Today, the court displayed itself to be a political instrument, with the 4 conservative horsemen predictably voting to "uphold" marriage as between opposite sex partners and the 4 liberals saying, "ridiculous."

As far as Mad Dog is concerned, he is with Chris Rock on this one: Gays have a right to be as miserable as the rest of us.

Reading back over this, Mad Dog realizes it sounds as if it has been written by someone who has had an unhappy marriage or who has never seen what appears to be a happy marriage thrive among others. This, actually, is not the case. Mad Dog has witnessed "happily married" couples, and more in New Hampshire than in Washington, D.C. and New York City, although there are happily married couples even in those places, from all appearances. 

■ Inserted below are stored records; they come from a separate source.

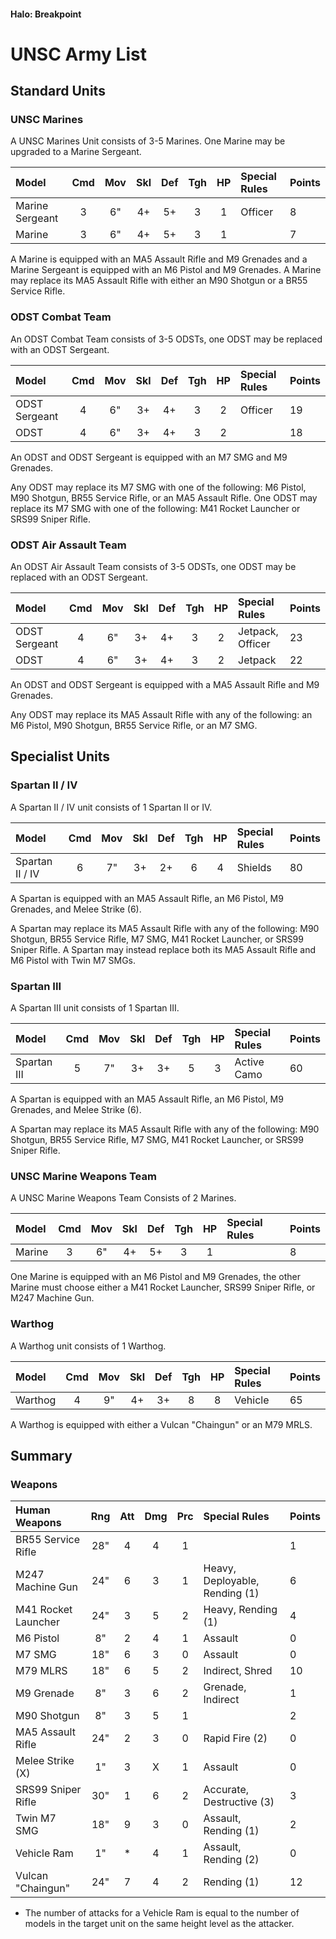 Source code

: #### Halo: Breakpoint

# UNSC Army List



## Standard Units

### UNSC Marines

A UNSC Marines Unit consists of 3-5 Marines. One Marine may be upgraded to a Marine Sergeant.

Model             | Cmd | Mov | Skl | Def | Tgh | HP  | Special Rules     | Points
:---------------- | :-: | :-: | :-: | :-: | :-: | :-: | :---------------- | :-----
Marine Sergeant   |  3  |  6" |  4+ |  5+ |  3  |  1  | Officer           | 8     
Marine            |  3  |  6" |  4+ |  5+ |  3  |  1  |                   | 7     

A Marine is equipped with an MA5 Assault Rifle and M9 Grenades and a Marine Sergeant is equipped with an M6 Pistol and M9 Grenades. A Marine may replace its MA5 Assault Rifle with either an M90 Shotgun or a BR55 Service Rifle.

### ODST Combat Team

An ODST Combat Team consists of 3-5 ODSTs, one ODST may be replaced with an ODST Sergeant.

Model             | Cmd | Mov | Skl | Def | Tgh | HP  | Special Rules     | Points
:---------------- | :-: | :-: | :-: | :-: | :-: | :-: | :---------------- | :-----
ODST Sergeant     |  4  |  6" |  3+ |  4+ |  3  |  2  | Officer           | 19    
ODST              |  4  |  6" |  3+ |  4+ |  3  |  2  |                   | 18    

An ODST and ODST Sergeant is equipped with an M7 SMG and M9 Grenades.

Any ODST may replace its M7 SMG with one of the following: M6 Pistol, M90 Shotgun, BR55 Service Rifle, or an MA5 Assault Rifle. One ODST may replace its M7 SMG with one of the following: M41 Rocket Launcher or SRS99 Sniper Rifle.

### ODST Air Assault Team

An ODST Air Assault Team consists of 3-5 ODSTs, one ODST may be replaced with an ODST Sergeant.

Model             | Cmd | Mov | Skl | Def | Tgh | HP  | Special Rules     | Points
:---------------- | :-: | :-: | :-: | :-: | :-: | :-: | :---------------- | :-----
ODST Sergeant     |  4  |  6" |  3+ |  4+ |  3  |  2  | Jetpack, Officer  | 23    
ODST              |  4  |  6" |  3+ |  4+ |  3  |  2  | Jetpack           | 22    

An ODST and ODST Sergeant is equipped with a MA5 Assault Rifle and M9 Grenades.

Any ODST may replace its MA5 Assault Rifle with any of the following: an M6 Pistol, M90 Shotgun, BR55 Service Rifle, or an M7 SMG.



## Specialist Units

### Spartan II / IV

A Spartan II / IV unit consists of 1 Spartan II or IV.

Model             | Cmd | Mov | Skl | Def | Tgh | HP  | Special Rules        | Points
:---------------- | :-: | :-: | :-: | :-: | :-: | :-: | :------------------- | :-----
Spartan II / IV   |  6  |  7" |  3+ |  2+ |  6  |  4  | Shields              | 80    

A Spartan is equipped with an MA5 Assault Rifle, an M6 Pistol, M9 Grenades, and Melee Strike (6). 

A Spartan may replace its MA5 Assault Rifle with any of the following: M90 Shotgun, BR55 Service Rifle, M7 SMG, M41 Rocket Launcher, or SRS99 Sniper Rifle. A Spartan may instead replace both its MA5 Assault Rifle and M6 Pistol with Twin M7 SMGs.

### Spartan III

A Spartan III unit consists of 1 Spartan III.

Model             | Cmd | Mov | Skl | Def | Tgh | HP  | Special Rules        | Points
:---------------- | :-: | :-: | :-: | :-: | :-: | :-: | :------------------- | :-----
Spartan III       |  5  |  7" |  3+ |  3+ |  5  |  3  | Active Camo          | 60    

A Spartan is equipped with an MA5 Assault Rifle, an M6 Pistol, M9 Grenades, and Melee Strike (6). 

A Spartan may replace its MA5 Assault Rifle with any of the following: M90 Shotgun, BR55 Service Rifle, M7 SMG, M41 Rocket Launcher, or SRS99 Sniper Rifle.

### UNSC Marine Weapons Team

A UNSC Marine Weapons Team Consists of 2 Marines.

Model             | Cmd | Mov | Skl | Def | Tgh | HP  | Special Rules     | Points
:---------------- | :-: | :-: | :-: | :-: | :-: | :-: | :---------------- | :-----
Marine            |  3  |  6" |  4+ |  5+ |  3  |  1  |                   | 8     

One Marine is equipped with an M6 Pistol and M9 Grenades, the other Marine must choose either a M41 Rocket Launcher, SRS99 Sniper Rifle, or M247 Machine Gun.

### Warthog

A Warthog unit consists of 1 Warthog.

Model             | Cmd | Mov | Skl | Def | Tgh | HP  | Special Rules          | Points
:---------------- | :-: | :-: | :-: | :-: | :-: | :-: | :--------------------- | :-----
Warthog           |  4  | 9"  |  4+ |  3+ |  8  |  8  | Vehicle                | 65    

A Warthog is equipped with either a Vulcan "Chaingun" or an M79 MRLS.



## Summary

### Weapons

Human Weapons        | Rng | Att | Dmg | Prc | Special Rules                               | Points
:------------------- | :-: | :-: | :-: | :-: | :------------------------------------------ | :-----
BR55 Service Rifle   | 28" |  4  |  4  |  1  |                                             | 1     
M247 Machine Gun     | 24" |  6  |  3  |  1  | Heavy, Deployable, Rending (1)              | 6     
M41 Rocket Launcher  | 24" |  3  |  5  |  2  | Heavy, Rending (1)                          | 4     
M6 Pistol            | 8"  |  2  |  4  |  1  | Assault                                     | 0     
M7 SMG               | 18" |  6  |  3  |  0  | Assault                                     | 0     
M79 MLRS             | 18" |  6  |  5  |  2  | Indirect, Shred                             | 10    
M9 Grenade           | 8"  |  3  |  6  |  2  | Grenade, Indirect                           | 1     
M90 Shotgun          | 8"  |  3  |  5  |  1  |                                             | 2     
MA5 Assault Rifle    | 24" |  2  |  3  |  0  | Rapid Fire (2)                              | 0     
Melee Strike (X)     | 1"  |  3  |  X  |  1  | Assault                                     | 0     
SRS99 Sniper Rifle   | 30" |  1  |  6  |  2  | Accurate, Destructive (3)                   | 3     
Twin M7 SMG          | 18" |  9  |  3  |  0  | Assault, Rending (1)                        | 2     
Vehicle Ram          | 1"  |  *  |  4  |  1  | Assault, Rending (2)                        | 0     
Vulcan "Chaingun"    | 24" |  7  |  4  |  2  | Rending (1)                                 | 12    

* The number of attacks for a Vehicle Ram is equal to the number of models in the target unit on the same height level as the attacker.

But these happy marriages have little or nothing to do with other people, or with  the government "sanctifying" the union.  These couples would have been happy without anyone else's blessing.  What Mad Dog cannot understand is the idea of a couple needing other people to share the joy at the wedding or to support the joy afterwards. Either it is there between the two people involved, gay or straight, or it is not --a thousand wedding guests and twelve angels blowing horns as the clouds part and the sun shines will make no difference to those two people, if what happens within each of them and between the two of them does not work.